I'm looking to find all duplicate records and then select all duplicates minus the oldest record from each set so that I can delete duplicates and keep one unique record.
When I run this query, I get the results I want. Leaves me with a unique email address and the oldest create date.
SELECT
EmailAddress,
MIN(CreatedDate)
FROM [_ListSubscribers]
WHERE EmailAddress IN
(
SELECT EmailAddress
FROM _ListSubscribers
GROUP BY EmailAddress
HAVING COUNT(EmailAddress) > 1
)
GROUP BY EmailAddress
When I add SubscriberKey to the query, the results DOUBLE! Why is that?
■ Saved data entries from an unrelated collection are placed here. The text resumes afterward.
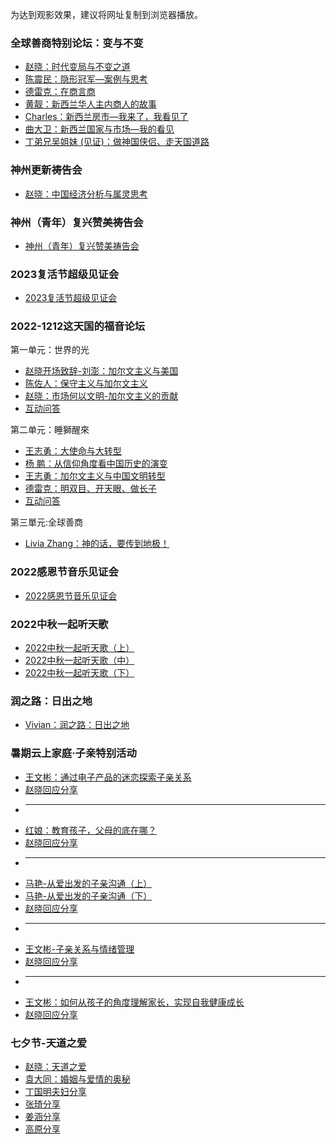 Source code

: 为达到观影效果，建议将网址复制到浏览器播放。


### 全球善商特别论坛：变与不变

* [赵晓：时代变局与不变之道](https://www.asuswebstorage.com/navigate/a/#/s/ECE4C7581F6141C8AA7571EBB7357A78Y)
* [陈震民：隐形冠军—案例与思考](https://www.asuswebstorage.com/navigate/a/#/s/9B50F49120464BAF87C39AFCD6F57A47Y)
* [德雷克：在商言商](https://www.asuswebstorage.com/navigate/a/#/s/06962FA8D1694ED79D6263A5A2444814Y)
* [黄靓：新西兰华人主内商人的故事](https://www.asuswebstorage.com/navigate/a/#/s/3704AE9D13FB45138E6A3AAF5F9E7571Y)
* [Charles：新西兰房市—我来了，我看见了](https://www.asuswebstorage.com/navigate/a/#/s/364E83F79A854E85809A771EDCBE8114Y)
* [曲大卫：新西兰国家与市场—我的看见](https://www.asuswebstorage.com/navigate/a/#/s/CEBEE955470A4EF9AF25817B29730D04Y)
* [丁弟兄吴姐妹 (见证)：做神国侠侣、走天国道路](https://www.asuswebstorage.com/navigate/a/#/s/3F5C6DFC91334640AEC0656ADAB2FC54Y)


### 神州更新祷告会

* [赵晓：中国经济分析与属灵思考](https://www.asuswebstorage.com/navigate/a/#/s/3F5C6DFC91334640AEC0656ADAB2FC54Y)


### 神州（青年）复兴赞美祷告会

* [神州（青年）复兴赞美祷告会](https://www.asuswebstorage.com/navigate/a/#/s/79402B8A0AF94358B072858C5C8194ABY)


### 2023复活节超级见证会

* [2023复活节超级见证会](https://www.asuswebstorage.com/navigate/a/#/s/599292C63A5F47DFB6B021D3A102A7F9Y)


### 2022-1212这天国的福音论坛
第一单元：世界的光
* [赵晓开场致辞-刘澎：加尔文主义与美国](https://www.asuswebstorage.com/navigate/a/#/s/3A7B0A3EA8DD42DDAA3CE741057EE13FY)
* [陈佐人：保守主义与加尔文主义](https://www.asuswebstorage.com/navigate/a/#/s/A9C5EDD707324D30965AFA3DE5DEBFA4Y)
* [赵晓：市场何以文明-加尔文主义的贡献](https://www.asuswebstorage.com/navigate/a/#/s/EB32F172B93C48379188D45D2A580041Y)
* [互动问答](https://www.asuswebstorage.com/navigate/a/#/s/F8D7A3C230F94A219C15CD05A101E542Y)

第二单元：睡獅醒來
* [王志勇：大使命与大转型](https://www.asuswebstorage.com/navigate/a/#/s/41D1430283BD467B93F0D32678B5F8B8Y)
* [杨  鹏：从信仰角度看中国历史的演变](https://www.asuswebstorage.com/navigate/a/#/s/0A9F8680E3124F52BC6981742C575C6FY)
* [王志勇：加尔文主义与中国文明转型](https://www.asuswebstorage.com/navigate/a/#/s/A49E7EC2B4B44B99845E6E3A4984F8A4Y)
* [德雷克：明双目、开天眼、做长子](https://www.asuswebstorage.com/navigate/a/#/s/A2F4E3C1FC7C4DE3B08AF5C95EDCA141Y)
* [互动问答](https://www.asuswebstorage.com/navigate/a/#/s/37255DC4320346C4BBD95B6437FD25CAY)

第三單元:全球善商
* [Livia Zhang：神的话，要传到地极！](https://www.asuswebstorage.com/navigate/a/#/s/6D62982458A142DE9FF2E4B1016A5C8FY)


### 2022感恩节音乐见证会

* [2022感恩节音乐见证会](https://www.asuswebstorage.com/navigate/a/#/s/341EFEB5031A4A229A40C3BE34EB1BF0Y)


### 2022中秋一起听天歌

* [2022中秋一起听天歌（上）](https://www.asuswebstorage.com/navigate/a/#/s/44A7D4CC87C642BB858B11518E9A4835Y)
* [2022中秋一起听天歌（中）](https://www.asuswebstorage.com/navigate/a/#/s/BC68C9DDF29847B7BD9521072740331AY)
* [2022中秋一起听天歌（下）](https://www.asuswebstorage.com/navigate/a/#/s/687FBA8353714902A93C8A0924A8AC21Y)


### 润之路：日出之地

* [Vivian：润之路：日出之地](https://www.asuswebstorage.com/navigate/a/#/s/BAD09015DE2E4920A5D1AC283B89B364Y)

### 暑期云上家庭·子亲特别活动

* [王文彬：通过电子产品的迷恋探索子亲关系](https://www.asuswebstorage.com/navigate/a/#/s/EE3A8E83017A4F48986A320E8826E61DY)
* [赵晓回应分享](https://www.asuswebstorage.com/navigate/a/#/s/D6443B56211B4353BBC740DBF6628F10Y)
* ---
* [红娘：教育孩子，父母的底在哪？](https://www.asuswebstorage.com/navigate/a/#/s/65DD8D99B02B4531ADC0D50B3A9C0483Y)
* [赵晓回应分享](https://www.asuswebstorage.com/navigate/a/#/s/F6E8B3E45210462CB5582B97BD70D125Y)
* ---
* [马艳-从爱出发的子亲沟通（上）](https://www.asuswebstorage.com/navigate/a/#/s/A695E04EB33E4D47BBFE357AE810E495Y)
* [马艳-从爱出发的子亲沟通（下）](https://www.asuswebstorage.com/navigate/a/#/s/7F5D9658AF31462789CDADBE3A3B6719Y)
* [赵晓回应分享](https://www.asuswebstorage.com/navigate/a/#/s/AB32E7072F0B404684BAECFA48507550Y)
* ---
* [王文彬-子亲关系与情绪管理](https://www.asuswebstorage.com/navigate/a/#/s/4C572BE81A2E408EA19F6B236708F9F0Y)
* [赵晓回应分享](https://www.asuswebstorage.com/navigate/a/#/s/F6926EE505224AF6B9747362E9F6B340Y)
* ---
* [王文彬：如何从孩子的角度理解家长，实现自我健康成长](https://www.asuswebstorage.com/navigate/a/#/s/174CB29BBD5E465DAD3497EA5746C470Y)
* [赵晓回应分享](https://www.asuswebstorage.com/navigate/a/#/s/AC2A2FAE1F88419B9A5713669DFF0DD1Y)

### 七夕节-天道之爱

* [赵晓：天道之爱](https://www.asuswebstorage.com/navigate/a/#/s/E3EEDA7CCADC4D809975A0EF1EFB02D4Y)
* [袁大同：婚姻与爱情的奥秘](https://www.asuswebstorage.com/navigate/a/#/s/92FC6329399A42E98A5182CCD9A022E0Y)
* [丁国明夫妇分享](https://www.asuswebstorage.com/navigate/a/#/s/A5926E9F87394A17A534A52E562535A4Y)
* [张琦分享](https://www.asuswebstorage.com/navigate/a/#/s/0DE101B68CE945A0BF805037C5DC4DEFY)
* [姜涵分享](https://www.asuswebstorage.com/navigate/a/#/s/74D03AFA9AE843CDB74DB4B41B2331BCY)
* [高原分享](https://www.asuswebstorage.com/navigate/a/#/s/4CE5783BE511473EB3E447BA1D160E7EY)
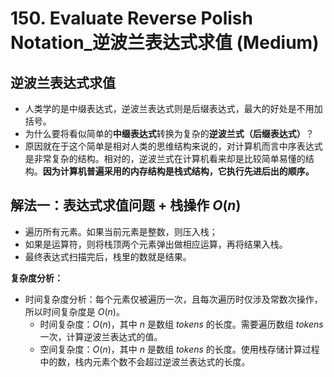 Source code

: # 150. Evaluate Reverse Polish Notation_逆波兰表达式求值 (Medium)

## 逆波兰表达式求值
- 人类学的是中缀表达式，逆波兰表达式则是后缀表达式，最大的好处是不用加括号。
- 为什么要将看似简单的**中缀表达式**转换为复杂的**逆波兰式（后缀表达式）**？
- 原因就在于这个简单是相对人类的思维结构来说的，对计算机而言中序表达式是非常复杂的结构。相对的，逆波兰式在计算机看来却是比较简单易懂的结构。**因为计算机普遍采用的内存结构是栈式结构，它执行先进后出的顺序。**

## 解法一：表达式求值问题 + 栈操作  $O(n)$

- 遍历所有元素。如果当前元素是整数，则压入栈；
- 如果是运算符，则将栈顶两个元素弹出做相应运算，再将结果入栈。
- 最终表达式扫描完后，栈里的数就是结果。

**复杂度分析：**
- 时间复杂度分析：每个元素仅被遍历一次，且每次遍历时仅涉及常数次操作，所以时间复杂度是 $O(n)$。
  - 时间复杂度：$O(n)$，其中 $n$ 是数组 $\textit{tokens}$ 的长度。需要遍历数组 $\textit{tokens}$ 一次，计算逆波兰表达式的值。
  - 空间复杂度：$O(n)$，其中 $n$  是数组 $\textit{tokens}$ 的长度。使用栈存储计算过程中的数，栈内元素个数不会超过逆波兰表达式的长度。
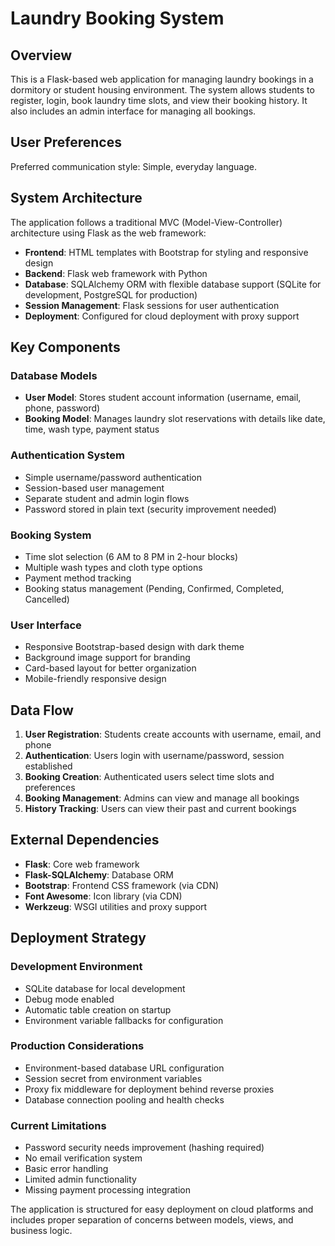 # Laundry Booking System

## Overview

This is a Flask-based web application for managing laundry bookings in a dormitory or student housing environment. The system allows students to register, login, book laundry time slots, and view their booking history. It also includes an admin interface for managing all bookings.

## User Preferences

Preferred communication style: Simple, everyday language.

## System Architecture

The application follows a traditional MVC (Model-View-Controller) architecture using Flask as the web framework:

- **Frontend**: HTML templates with Bootstrap for styling and responsive design
- **Backend**: Flask web framework with Python
- **Database**: SQLAlchemy ORM with flexible database support (SQLite for development, PostgreSQL for production)
- **Session Management**: Flask sessions for user authentication
- **Deployment**: Configured for cloud deployment with proxy support

## Key Components

### Database Models
- **User Model**: Stores student account information (username, email, phone, password)
- **Booking Model**: Manages laundry slot reservations with details like date, time, wash type, payment status

### Authentication System
- Simple username/password authentication
- Session-based user management
- Separate student and admin login flows
- Password stored in plain text (security improvement needed)

### Booking System
- Time slot selection (6 AM to 8 PM in 2-hour blocks)
- Multiple wash types and cloth type options
- Payment method tracking
- Booking status management (Pending, Confirmed, Completed, Cancelled)

### User Interface
- Responsive Bootstrap-based design with dark theme
- Background image support for branding
- Card-based layout for better organization
- Mobile-friendly responsive design

## Data Flow

1. **User Registration**: Students create accounts with username, email, and phone
2. **Authentication**: Users login with username/password, session established
3. **Booking Creation**: Authenticated users select time slots and preferences
4. **Booking Management**: Admins can view and manage all bookings
5. **History Tracking**: Users can view their past and current bookings

## External Dependencies

- **Flask**: Core web framework
- **Flask-SQLAlchemy**: Database ORM
- **Bootstrap**: Frontend CSS framework (via CDN)
- **Font Awesome**: Icon library (via CDN)
- **Werkzeug**: WSGI utilities and proxy support

## Deployment Strategy

### Development Environment
- SQLite database for local development
- Debug mode enabled
- Automatic table creation on startup
- Environment variable fallbacks for configuration

### Production Considerations
- Environment-based database URL configuration
- Session secret from environment variables
- Proxy fix middleware for deployment behind reverse proxies
- Database connection pooling and health checks

### Current Limitations
- Password security needs improvement (hashing required)
- No email verification system
- Basic error handling
- Limited admin functionality
- Missing payment processing integration

The application is structured for easy deployment on cloud platforms and includes proper separation of concerns between models, views, and business logic. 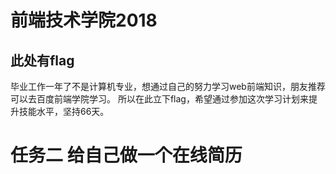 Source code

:# 前端技术学院2018
## 此处有flag
毕业工作一年了不是计算机专业，想通过自己的努力学习web前端知识，朋友推荐可以去百度前端学院学习。
所以在此立下flag，希望通过参加这次学习计划来提升技能水平，坚持66天。
# 任务二 给自己做一个在线简历
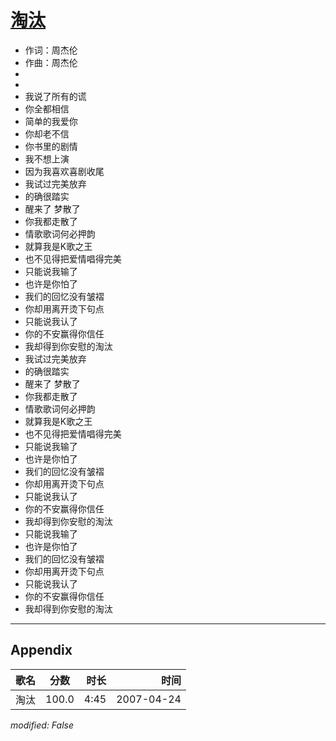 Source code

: # [淘汰](https://music.163.com/song?id=65528)

* 作词：周杰伦
* 作曲：周杰伦
*
*
* 我说了所有的谎
* 你全都相信
* 简单的我爱你
* 你却老不信
* 你书里的剧情
* 我不想上演
* 因为我喜欢喜剧收尾
* 我试过完美放弃
* 的确很踏实
* 醒来了 梦散了
* 你我都走散了
* 情歌歌词何必押韵
* 就算我是K歌之王
* 也不见得把爱情唱得完美
* 只能说我输了
* 也许是你怕了
* 我们的回忆没有皱褶
* 你却用离开烫下句点
* 只能说我认了
* 你的不安赢得你信任
* 我却得到你安慰的淘汰
* 我试过完美放弃
* 的确很踏实
* 醒来了 梦散了
* 你我都走散了
* 情歌歌词何必押韵
* 就算我是K歌之王
* 也不见得把爱情唱得完美
* 只能说我输了
* 也许是你怕了
* 我们的回忆没有皱褶
* 你却用离开烫下句点
* 只能说我认了
* 你的不安赢得你信任
* 我却得到你安慰的淘汰
* 只能说我输了
* 也许是你怕了
* 我们的回忆没有皱褶
* 你却用离开烫下句点
* 只能说我认了
* 你的不安赢得你信任
* 我却得到你安慰的淘汰


---

## Appendix

|歌名|分数|时长|时间|
|:---|:---:|---:|---:|
|淘汰|100.0|4:45|2007-04-24

*modified: False* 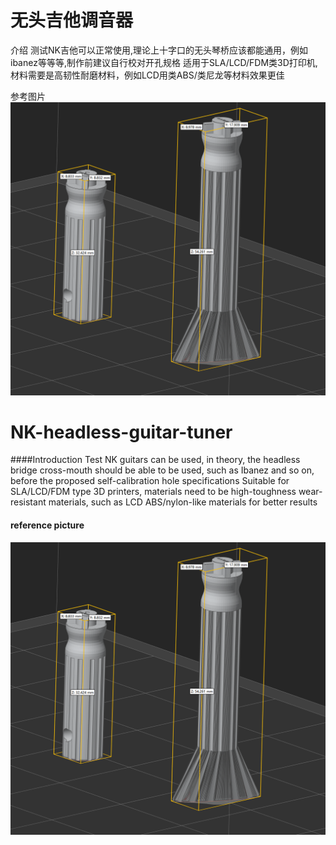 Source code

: # 无头吉他调音器

 介绍
测试NK吉他可以正常使用,理论上十字口的无头琴桥应该都能通用，例如ibanez等等等,制作前建议自行校对开孔规格
适用于SLA/LCD/FDM类3D打印机,材料需要是高韧性耐磨材料，例如LCD用类ABS/类尼龙等材料效果更佳




 参考图片
![consult](consult.PNG)


# NK-headless-guitar-tuner


####Introduction
Test NK guitars can be used, in theory, the headless bridge cross-mouth should be able to be used, such as Ibanez and so on, before the proposed self-calibration hole specifications
Suitable for SLA/LCD/FDM type 3D printers, materials need to be high-toughness wear-resistant materials, such as LCD ABS/nylon-like materials for better results

#### reference picture
![consult](consult.PNG)
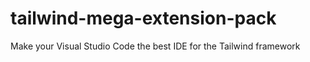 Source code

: # tailwind-mega-extension-pack
Make your Visual Studio Code the best IDE for the Tailwind framework
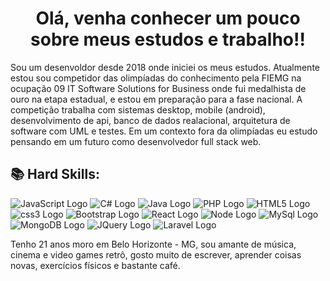 
# <center> Olá, venha conhecer um pouco sobre meus estudos e trabalho!! </center>
Sou um desenvoldor desde 2018 onde iniciei os meus estudos. Atualmente estou sou competidor das olimpíadas do conhecimento pela FIEMG na ocupação 09 IT Software Solutions for Business 
onde fui medalhista de ouro na etapa estadual, e estou em preparação para a fase nacional. A competição trabalha com sistemas desktop, mobile (android), desenvolvimento de api,
banco de dados realacional, arquitetura de software com UML e testes. Em um contexto fora da olimpíadas eu estudo pensando em um futuro como desenvolvedor full stack web. 


## 📚 Hard Skills:

   <img src="https://img.shields.io/badge/javascript%20-%23323330.svg?&style=for-the-badge&logo=javascript&logoColor=%23F7DF1E" alt="JavaScript Logo"> <img src="https://img.shields.io/badge/c%20sharp-%23239120.svg?&style=flat-square&logo=c%20sharp&logoColor=white" alt="C# Logo"> <img src="https://img.shields.io/badge/java-%23ED8B00.svg?&style=for-the-badge&logo=java&logoColor=white" alt="Java Logo"> <img src="https://img.shields.io/badge/php-%23777BB4.svg?&style=for-the-badge&logo=php&logoColor=white" alt="PHP Logo"> <img src="https://img.shields.io/badge/html5%20-%23E34F26.svg?&style=for-the-badge&logo=html5&logoColor=white" alt="HTML5 Logo"> <img src="https://img.shields.io/badge/css3%20-%231572B6.svg?&style=for-the-badge&logo=css3&logoColor=white" alt="css3 Logo"> <img src="https://img.shields.io/badge/bootstrap%20-%23563D7C.svg?&style=for-the-badge&logo=bootstrap&logoColor=white" alt="Bootstrap Logo"> <img src="https://img.shields.io/badge/react%20-%2320232a.svg?&style=for-the-badge&logo=react&logoColor=%2361DAFB" alt="React Logo"> <img src="https://img.shields.io/badge/node.js%20-%2343853D.svg?&style=for-the-badge&logo=node.js&logoColor=white" alt="Node Logo"> <img src="https://img.shields.io/badge/mysql-%2300f.svg?&style=for-the-badge&logo=mysql&logoColor=white" alt="MySql Logo"> <img src="https://img.shields.io/badge/MongoDB-%234ea94b.svg?&style=for-the-badge&logo=mongodb&logoColor=white" alt="MongoDB Logo"> <img src="https://img.shields.io/badge/jquery%20-%230769AD.svg?&style=for-the-badge&logo=jquery&logoColor=white" alt="JQuery Logo"> <img src="https://img.shields.io/badge/laravel%20-%23FF2D20.svg?&style=for-the-badge&logo=laravel&logoColor=white" alt="Laravel Logo">  

Tenho 21 anos moro em Belo Horizonte - MG, sou amante de música, cinema e video games retrô, gosto muito de escrever, aprender coisas novas, exercícios físicos e bastante café.




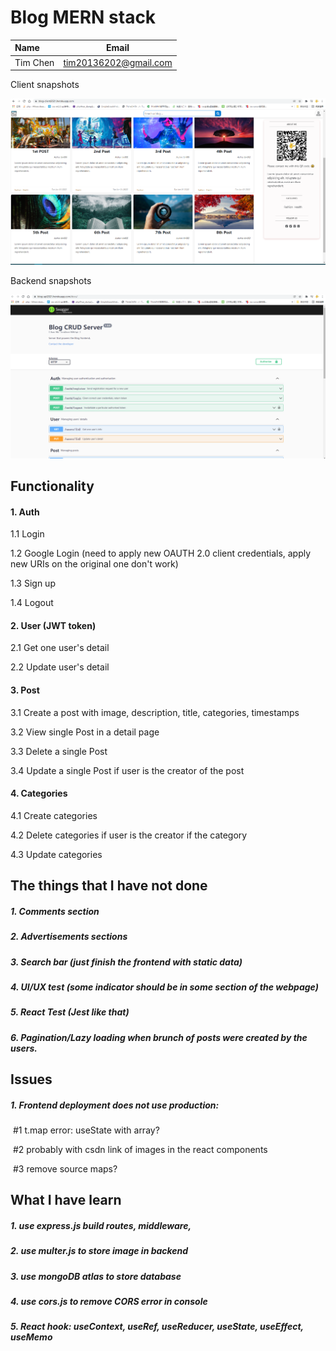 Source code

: # Blog MERN stack

<!-- Tables -->

| Name     | Email                 |
| :------- | --------------------- |
| Tim Chen | tim20136202@gmail.com |

Client snapshots



![client](./snapshots/client.PNG)

Backend snapshots



![backend](./snapshots/api.PNG)



## Functionality

#### 1. Auth

1.1 Login

1.2 Google Login (need to apply new OAUTH 2.0 client credentials, apply new URIs on the original one don't work)

1.3 Sign up

1.4 Logout

#### 2. User (JWT token)

2.1 Get one user's detail

2.2 Update user's detail

#### 3. Post

3.1 Create a post with image, description, title, categories, timestamps

3.2 View single Post in a detail page

3.3 Delete a single Post

3.4 Update a single Post if user is the creator of the post

#### 4. Categories

4.1 Create categories

4.2 Delete categories if user is the creator if the category

4.3 Update categories



## The things that I have not done

##### 1. Comments section

##### 2. Advertisements sections

##### 3. Search bar (just finish the frontend with static data)

##### 4. UI/UX test (some indicator should be in some section of the webpage)

##### 5. React Test (Jest like that)

##### 6. Pagination/Lazy loading when brunch of posts were created by the users.



## Issues

##### 1. Frontend deployment does not use production:

​	#1 t.map error: useState with array?

​	#2 probably with csdn link of images in the react components

​	#3 remove source maps?

##### 

## What I have learn

##### 1. use express.js build routes, middleware,

##### 2. use multer.js to store image in backend

##### 3. use mongoDB atlas to store database

##### 4. use cors.js to remove CORS error in console

##### 5. React hook:  useContext, useRef, useReducer, useState, useEffect, useMemo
I just want to see the SubscriberKey tied to the EmailAddress I found that has the oldest date in the subquery.
SELECT
EmailAddress,
SubscriberKey,
MIN(CreatedDate)
FROM [_ListSubscribers]
WHERE EmailAddress IN
(
SELECT EmailAddress
FROM _ListSubscribers
GROUP BY EmailAddress
HAVING COUNT(EmailAddress) > 1
)
GROUP BY EmailAddress, SubscriberKey
You're getting multiple records because you're grouping by SubscriberKey
. You'll need to match by EmailAddress
and CreatedDate
. Try doing a sub query and joining it back to your original table.
select
[_ListSubscribers].EmailAddress,
[_ListSubscribers].SubscriberKey,
[_ListSubscribers].CreatedDate,
from
(
SELECT
EmailAddress,
MIN(CreatedDate) as CreatedDate
FROM [_ListSubscribers]
GROUP BY EmailAddress, SubscriberKey
Having count(EmailAddress)>1
) SubTbl
inner join
[_ListSubscribers] on
[_ListSubscribers].EmailAddress = SubTbl.EmailAddress
and
[_ListSubscribers].CreatedDate = SubTbl.CreatedDate